Allah-u Teâlâ onların bu sözlerine cevap olarak şöyle buyurdu:
“Cehennem onlara yeter!” (Mücadele: 8)
İntikam almak için ahiretteki cehennem azabı her azaptan daha beterdir.
“Oraya gireceklerdir.” (Mücadele: 8)
Ve orada sonsuz olarak kalacaklardır.
“Orası ne kötü bir dönüş yeridir!” (Mücadele: 8)
Dönüp varılacak yerlerin en fenâsıdır.
Bu ihtar-ı ilâhî, onların bu dünyada ceza görmeyeceği mânâsına değildir, lâkin ahiretteki cehennem azabı her azaptan da beter olup, hepsinin yerine yetecek derecededir.
Allah-u Teâlâ Âyet-i kerime’sinde müslümanların gizli konuşmalarında hususiyetle Resulullah Aleyhisselâm’a isyan mahiyetinde şeyler konuşmalarını yasaklamıştır:
“Ey iman edenler!
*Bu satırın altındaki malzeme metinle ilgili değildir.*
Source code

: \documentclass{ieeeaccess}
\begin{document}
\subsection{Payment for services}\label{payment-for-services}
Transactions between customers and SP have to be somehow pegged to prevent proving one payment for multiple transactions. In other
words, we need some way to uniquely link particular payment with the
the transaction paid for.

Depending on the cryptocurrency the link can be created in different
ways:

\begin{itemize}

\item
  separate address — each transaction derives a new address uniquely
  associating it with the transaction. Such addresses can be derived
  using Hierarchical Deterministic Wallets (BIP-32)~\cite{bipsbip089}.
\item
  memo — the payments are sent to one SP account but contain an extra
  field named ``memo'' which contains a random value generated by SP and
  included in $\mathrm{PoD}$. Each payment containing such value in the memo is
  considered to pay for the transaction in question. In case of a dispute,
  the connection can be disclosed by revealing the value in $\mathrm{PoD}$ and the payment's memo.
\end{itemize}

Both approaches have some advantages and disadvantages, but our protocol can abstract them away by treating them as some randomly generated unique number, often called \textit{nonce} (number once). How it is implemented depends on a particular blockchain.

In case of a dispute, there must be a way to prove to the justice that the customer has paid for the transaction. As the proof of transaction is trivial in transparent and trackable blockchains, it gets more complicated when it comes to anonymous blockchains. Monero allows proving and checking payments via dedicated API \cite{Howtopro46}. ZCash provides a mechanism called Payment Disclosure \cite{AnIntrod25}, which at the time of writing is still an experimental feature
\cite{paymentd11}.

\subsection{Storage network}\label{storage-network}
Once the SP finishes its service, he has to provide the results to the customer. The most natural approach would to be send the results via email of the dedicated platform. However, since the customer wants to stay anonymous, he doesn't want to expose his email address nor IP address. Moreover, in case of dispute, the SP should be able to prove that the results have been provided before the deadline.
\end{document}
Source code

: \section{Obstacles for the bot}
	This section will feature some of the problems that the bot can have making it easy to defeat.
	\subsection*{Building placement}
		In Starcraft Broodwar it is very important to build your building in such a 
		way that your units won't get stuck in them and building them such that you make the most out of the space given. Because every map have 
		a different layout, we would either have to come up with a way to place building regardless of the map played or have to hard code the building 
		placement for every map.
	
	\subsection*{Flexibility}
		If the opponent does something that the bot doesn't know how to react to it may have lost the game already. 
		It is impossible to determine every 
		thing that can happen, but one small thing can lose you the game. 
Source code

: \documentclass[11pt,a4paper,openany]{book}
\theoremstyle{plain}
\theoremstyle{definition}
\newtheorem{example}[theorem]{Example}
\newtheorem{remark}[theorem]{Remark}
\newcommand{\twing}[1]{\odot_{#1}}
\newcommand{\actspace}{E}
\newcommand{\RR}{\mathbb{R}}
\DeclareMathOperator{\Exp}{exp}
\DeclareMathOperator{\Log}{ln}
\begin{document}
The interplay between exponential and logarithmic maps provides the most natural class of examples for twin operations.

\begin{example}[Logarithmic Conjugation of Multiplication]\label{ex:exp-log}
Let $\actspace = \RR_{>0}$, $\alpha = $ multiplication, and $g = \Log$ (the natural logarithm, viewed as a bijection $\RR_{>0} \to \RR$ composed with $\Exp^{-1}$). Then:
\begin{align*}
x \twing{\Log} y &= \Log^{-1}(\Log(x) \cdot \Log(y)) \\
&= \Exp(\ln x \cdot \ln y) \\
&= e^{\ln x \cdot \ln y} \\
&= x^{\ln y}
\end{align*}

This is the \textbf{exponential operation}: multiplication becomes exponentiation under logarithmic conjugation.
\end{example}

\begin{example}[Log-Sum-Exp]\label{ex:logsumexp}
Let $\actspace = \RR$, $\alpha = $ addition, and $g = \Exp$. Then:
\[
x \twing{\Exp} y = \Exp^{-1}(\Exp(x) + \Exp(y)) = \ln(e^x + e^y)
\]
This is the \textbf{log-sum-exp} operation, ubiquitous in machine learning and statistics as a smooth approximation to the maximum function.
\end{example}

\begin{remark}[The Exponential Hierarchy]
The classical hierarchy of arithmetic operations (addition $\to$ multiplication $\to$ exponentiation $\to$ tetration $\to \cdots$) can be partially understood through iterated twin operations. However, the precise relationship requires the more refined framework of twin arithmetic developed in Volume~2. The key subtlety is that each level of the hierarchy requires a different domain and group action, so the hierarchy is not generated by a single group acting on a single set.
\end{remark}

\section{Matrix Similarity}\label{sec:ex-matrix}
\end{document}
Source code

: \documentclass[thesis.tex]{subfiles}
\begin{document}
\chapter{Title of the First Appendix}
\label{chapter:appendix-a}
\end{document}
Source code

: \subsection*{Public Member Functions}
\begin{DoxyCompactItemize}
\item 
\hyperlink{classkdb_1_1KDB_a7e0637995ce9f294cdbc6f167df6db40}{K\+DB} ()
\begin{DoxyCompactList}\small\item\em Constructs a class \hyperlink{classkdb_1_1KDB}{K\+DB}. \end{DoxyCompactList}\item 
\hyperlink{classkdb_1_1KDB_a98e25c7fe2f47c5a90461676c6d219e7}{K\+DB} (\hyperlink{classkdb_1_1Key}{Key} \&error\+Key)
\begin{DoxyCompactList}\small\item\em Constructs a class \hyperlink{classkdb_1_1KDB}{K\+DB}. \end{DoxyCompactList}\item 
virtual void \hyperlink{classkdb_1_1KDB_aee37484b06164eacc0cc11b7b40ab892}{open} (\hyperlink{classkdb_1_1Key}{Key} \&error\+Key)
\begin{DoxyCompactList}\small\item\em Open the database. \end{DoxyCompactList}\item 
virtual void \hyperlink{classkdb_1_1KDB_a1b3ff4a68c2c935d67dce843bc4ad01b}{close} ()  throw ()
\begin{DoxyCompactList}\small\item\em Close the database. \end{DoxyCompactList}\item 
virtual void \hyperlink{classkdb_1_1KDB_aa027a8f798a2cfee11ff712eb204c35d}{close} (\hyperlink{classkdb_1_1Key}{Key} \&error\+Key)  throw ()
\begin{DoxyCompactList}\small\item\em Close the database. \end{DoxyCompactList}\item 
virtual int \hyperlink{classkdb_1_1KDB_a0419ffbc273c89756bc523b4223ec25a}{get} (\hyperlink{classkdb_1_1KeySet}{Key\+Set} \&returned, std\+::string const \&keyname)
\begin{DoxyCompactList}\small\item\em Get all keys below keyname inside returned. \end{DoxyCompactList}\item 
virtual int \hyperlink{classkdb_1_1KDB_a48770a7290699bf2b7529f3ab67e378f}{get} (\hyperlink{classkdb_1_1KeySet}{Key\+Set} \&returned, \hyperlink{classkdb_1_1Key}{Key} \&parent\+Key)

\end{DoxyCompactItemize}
Aranızda gizli fısıldaştığınız zaman günahı, düşmanlığı ve Peygamber’e isyanı fısıldaşmayın.” (Mücâdele: 9)
Münafıkların ve yahudilerin yaptığı gibi aranızda günah ve düşmanlık hususlarında fısıldaşmayın. Sakın ola ki Resulullah Aleyhisselâm’ın emrine aykırı hususları ihtiva eden sözler konuşmayın.
“İyiliği ve takvâyı fısıldaşın.” (Mücâdele: 9)
Nasıl iyilik yapacağınızı, takvâya nasıl ereceğinizi arıştırın.
“Huzurunda toplanacağınız Allah’tan korkun.” (Mücâdele: 9)
Düşünün ki yarın ahirette mahşere sevkedileceksiniz ve yaptıklarınızdan hesaba çekileceksiniz.
“Gizli fısıldaşmalar ancak şeytandandır.” (Mücâdele: 10)
Çünkü şeytan vesvese verir, o sözleri güzelleştirir ve onları gayr-i meşru konuşmaya teşvik eder.
“Bunu iman edenleri üzmek için yapar.” (Mücâdele: 10)
Müminlerin azmini gevşetir, gönüllerini bulandırmaya çalışır.
“Oysa şeytan, Allah’ın izni olmadıkça müminlere hiçbir zarar veremez.” (Mücâdele: 10)
Onlara musallat olamaz. Ne onları susturacak bir delili, ne de fiilî olarak kullanacak bir gücü vardır. İmanlarını değiştirme imkânına sahip değildir.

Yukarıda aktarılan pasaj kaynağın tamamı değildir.